# TASK TO COMPLETE
Using the entries that follow, report the number of lines that include the string "between", without any other text.

(Data extracted from a collection)

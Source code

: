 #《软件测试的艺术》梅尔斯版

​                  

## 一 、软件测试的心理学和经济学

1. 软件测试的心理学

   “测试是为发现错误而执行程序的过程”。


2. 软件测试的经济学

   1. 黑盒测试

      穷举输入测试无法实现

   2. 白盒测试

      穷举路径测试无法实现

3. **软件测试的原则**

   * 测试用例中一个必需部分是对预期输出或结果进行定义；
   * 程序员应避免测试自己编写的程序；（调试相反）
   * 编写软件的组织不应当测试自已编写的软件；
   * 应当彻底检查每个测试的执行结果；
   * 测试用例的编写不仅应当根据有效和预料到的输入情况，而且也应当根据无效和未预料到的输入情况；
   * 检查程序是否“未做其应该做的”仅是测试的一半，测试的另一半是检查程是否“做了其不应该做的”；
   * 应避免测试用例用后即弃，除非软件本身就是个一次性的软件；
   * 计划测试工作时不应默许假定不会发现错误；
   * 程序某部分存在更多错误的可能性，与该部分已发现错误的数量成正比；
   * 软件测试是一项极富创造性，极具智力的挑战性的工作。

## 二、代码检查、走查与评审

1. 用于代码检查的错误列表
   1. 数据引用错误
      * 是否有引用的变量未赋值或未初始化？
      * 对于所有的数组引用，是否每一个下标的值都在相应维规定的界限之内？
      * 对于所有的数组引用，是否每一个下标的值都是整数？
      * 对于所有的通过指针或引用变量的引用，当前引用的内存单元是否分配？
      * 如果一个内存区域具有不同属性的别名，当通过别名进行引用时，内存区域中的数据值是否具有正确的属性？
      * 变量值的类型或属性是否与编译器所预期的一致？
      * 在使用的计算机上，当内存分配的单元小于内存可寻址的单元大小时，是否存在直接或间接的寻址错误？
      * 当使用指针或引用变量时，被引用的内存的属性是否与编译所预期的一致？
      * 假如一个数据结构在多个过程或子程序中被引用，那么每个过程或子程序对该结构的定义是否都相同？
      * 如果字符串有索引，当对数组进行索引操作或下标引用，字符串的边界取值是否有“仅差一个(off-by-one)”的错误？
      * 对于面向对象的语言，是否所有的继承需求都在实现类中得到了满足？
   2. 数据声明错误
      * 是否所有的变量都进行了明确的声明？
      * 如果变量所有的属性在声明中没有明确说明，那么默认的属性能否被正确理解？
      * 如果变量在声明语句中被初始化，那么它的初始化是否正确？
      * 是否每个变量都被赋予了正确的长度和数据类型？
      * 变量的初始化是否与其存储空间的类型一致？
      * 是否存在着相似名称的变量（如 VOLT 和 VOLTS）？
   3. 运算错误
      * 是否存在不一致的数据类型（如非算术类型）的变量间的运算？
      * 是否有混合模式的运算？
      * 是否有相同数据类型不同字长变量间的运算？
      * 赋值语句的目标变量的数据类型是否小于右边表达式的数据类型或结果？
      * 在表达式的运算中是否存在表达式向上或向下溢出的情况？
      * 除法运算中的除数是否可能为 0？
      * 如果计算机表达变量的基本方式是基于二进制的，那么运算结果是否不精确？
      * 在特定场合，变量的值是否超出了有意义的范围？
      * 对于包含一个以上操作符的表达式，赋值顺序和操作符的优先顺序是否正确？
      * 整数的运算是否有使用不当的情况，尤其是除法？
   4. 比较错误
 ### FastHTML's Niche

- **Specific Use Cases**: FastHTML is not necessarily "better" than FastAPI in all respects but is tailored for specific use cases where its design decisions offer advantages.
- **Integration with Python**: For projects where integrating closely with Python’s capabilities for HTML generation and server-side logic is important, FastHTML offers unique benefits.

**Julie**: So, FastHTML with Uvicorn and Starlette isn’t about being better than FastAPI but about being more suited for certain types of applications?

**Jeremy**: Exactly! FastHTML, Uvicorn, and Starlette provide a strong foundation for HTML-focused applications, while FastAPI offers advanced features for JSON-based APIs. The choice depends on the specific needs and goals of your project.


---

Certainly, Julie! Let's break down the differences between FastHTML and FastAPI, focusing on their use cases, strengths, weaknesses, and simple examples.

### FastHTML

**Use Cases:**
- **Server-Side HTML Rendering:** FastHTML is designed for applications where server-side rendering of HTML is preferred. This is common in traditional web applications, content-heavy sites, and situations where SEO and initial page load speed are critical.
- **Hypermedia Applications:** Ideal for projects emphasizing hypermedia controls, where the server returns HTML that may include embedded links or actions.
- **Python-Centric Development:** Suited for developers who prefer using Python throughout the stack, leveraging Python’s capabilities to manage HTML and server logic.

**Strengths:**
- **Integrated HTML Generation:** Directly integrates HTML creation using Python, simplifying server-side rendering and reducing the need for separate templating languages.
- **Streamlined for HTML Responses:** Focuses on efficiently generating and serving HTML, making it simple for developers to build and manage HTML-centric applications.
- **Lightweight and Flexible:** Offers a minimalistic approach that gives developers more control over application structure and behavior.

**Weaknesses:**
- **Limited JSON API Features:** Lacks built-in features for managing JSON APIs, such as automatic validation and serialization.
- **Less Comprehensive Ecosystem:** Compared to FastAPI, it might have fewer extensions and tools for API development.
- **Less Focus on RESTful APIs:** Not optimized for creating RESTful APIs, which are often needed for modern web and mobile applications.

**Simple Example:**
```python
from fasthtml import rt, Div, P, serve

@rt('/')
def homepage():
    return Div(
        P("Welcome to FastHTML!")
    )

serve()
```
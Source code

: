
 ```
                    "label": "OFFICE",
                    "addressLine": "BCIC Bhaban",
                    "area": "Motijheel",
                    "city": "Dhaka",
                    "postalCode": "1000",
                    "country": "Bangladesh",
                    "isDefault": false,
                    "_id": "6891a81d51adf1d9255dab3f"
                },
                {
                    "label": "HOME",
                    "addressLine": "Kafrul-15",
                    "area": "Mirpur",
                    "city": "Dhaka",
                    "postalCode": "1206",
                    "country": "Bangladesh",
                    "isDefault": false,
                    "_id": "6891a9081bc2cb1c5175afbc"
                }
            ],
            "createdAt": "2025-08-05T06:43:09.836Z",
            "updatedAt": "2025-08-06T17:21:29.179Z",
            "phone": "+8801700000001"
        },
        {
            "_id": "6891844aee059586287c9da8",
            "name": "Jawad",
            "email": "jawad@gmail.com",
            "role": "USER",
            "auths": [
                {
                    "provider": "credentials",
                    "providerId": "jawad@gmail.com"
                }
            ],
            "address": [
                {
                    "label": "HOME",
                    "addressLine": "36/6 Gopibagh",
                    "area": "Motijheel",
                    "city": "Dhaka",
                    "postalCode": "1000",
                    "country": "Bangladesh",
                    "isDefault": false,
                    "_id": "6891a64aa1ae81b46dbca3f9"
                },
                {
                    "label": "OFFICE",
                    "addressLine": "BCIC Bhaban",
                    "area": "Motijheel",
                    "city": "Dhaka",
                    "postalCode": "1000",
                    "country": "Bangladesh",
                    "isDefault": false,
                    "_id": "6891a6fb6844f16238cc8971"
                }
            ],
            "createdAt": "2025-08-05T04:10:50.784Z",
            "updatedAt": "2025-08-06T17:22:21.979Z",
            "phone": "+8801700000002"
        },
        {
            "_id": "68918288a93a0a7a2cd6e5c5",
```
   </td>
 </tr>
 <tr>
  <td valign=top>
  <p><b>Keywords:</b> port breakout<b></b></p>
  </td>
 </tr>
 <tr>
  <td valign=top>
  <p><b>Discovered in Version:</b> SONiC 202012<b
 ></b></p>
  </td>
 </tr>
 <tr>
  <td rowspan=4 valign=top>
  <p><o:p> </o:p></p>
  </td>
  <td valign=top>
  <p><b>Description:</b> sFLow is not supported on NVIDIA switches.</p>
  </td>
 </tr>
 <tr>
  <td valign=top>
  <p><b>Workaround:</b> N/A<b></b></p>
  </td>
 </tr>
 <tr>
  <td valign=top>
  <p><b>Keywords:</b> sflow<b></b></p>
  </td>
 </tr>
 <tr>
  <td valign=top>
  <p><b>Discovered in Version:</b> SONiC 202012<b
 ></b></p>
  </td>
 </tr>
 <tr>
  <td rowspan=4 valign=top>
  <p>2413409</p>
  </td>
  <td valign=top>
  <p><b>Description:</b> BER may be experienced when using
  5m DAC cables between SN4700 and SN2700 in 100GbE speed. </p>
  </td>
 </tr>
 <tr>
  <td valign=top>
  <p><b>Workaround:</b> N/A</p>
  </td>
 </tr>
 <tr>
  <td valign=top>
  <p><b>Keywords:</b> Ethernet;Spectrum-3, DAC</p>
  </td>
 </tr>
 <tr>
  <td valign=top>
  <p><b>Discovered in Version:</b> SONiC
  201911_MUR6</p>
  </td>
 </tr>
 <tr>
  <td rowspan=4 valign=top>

# RESULT OF THE EXERCISE
2